Introduction to Floating point arithmetic
Floating point addition:
How floating addition works? Here are the steps involve in floating point addition.
Assume both the operands are in IEEE 754 floating point format. Performing floating point addition between ‘A’ and ‘B’
i.e. A = (-1) ^S x 2^Ae x 1.Am
S = sign bit,
Ae = Exponent of operand A i.e. E – 127 (assuming Single precision),
Am = Mantissa. Similarly for operand B (S, Be, Bm).
Therefore A + B = (Am x 2^Ae + Bm x 2^Be).

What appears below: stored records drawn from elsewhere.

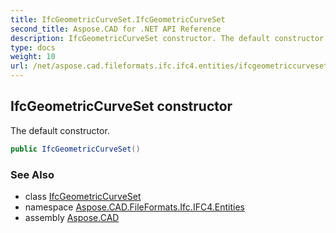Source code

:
 ```yaml
---
title: IfcGeometricCurveSet.IfcGeometricCurveSet
second_title: Aspose.CAD for .NET API Reference
description: IfcGeometricCurveSet constructor. The default constructor
type: docs
weight: 10
url: /net/aspose.cad.fileformats.ifc.ifc4.entities/ifcgeometriccurveset/ifcgeometriccurveset/
---
```

## IfcGeometricCurveSet constructor

The default constructor.

```csharp
public IfcGeometricCurveSet()
```

### See Also

* class [IfcGeometricCurveSet](../)
* namespace [Aspose.CAD.FileFormats.Ifc.IFC4.Entities](../../ifcgeometriccurveset/)
* assembly [Aspose.CAD](../../../)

Step by step procedure explaining floating point addition:
1. Aligning binary points of A and B
a. Compare Ae and Be. Take the lager and compute exponent
difference Be – Ae (Be > Ae).
2. If Ae > Be right shift Bm that many positions to form Bm x 2^(Be – Ae).
If Be > Ae right shift Am that many positions to form Am x 2^(Ae – Be).
3. Compute the sum of aligned mantissa i.e.
Bm x 2^(Be – Ae) + Am (or) Am x 2^(Be – Ae) + Bm
4. If normalization of result is need, steps to perform
a. If result looks like (0.001001…) then reduce the exponent by
left shifting the result.
b. If result looks like (101.01001…) then increase the exponent by
right shifting the result.
Continue above steps (a or b) until MSB (hidden bit in IEEE 754 standard) is 1.
5. Check result exponent.
a. If larger than allowed exponent allowed return exponent overflow.
b. If smaller than allowed exponent allowed return exponent underflow.
6. If mantissa is equal to zero set exponent to zero.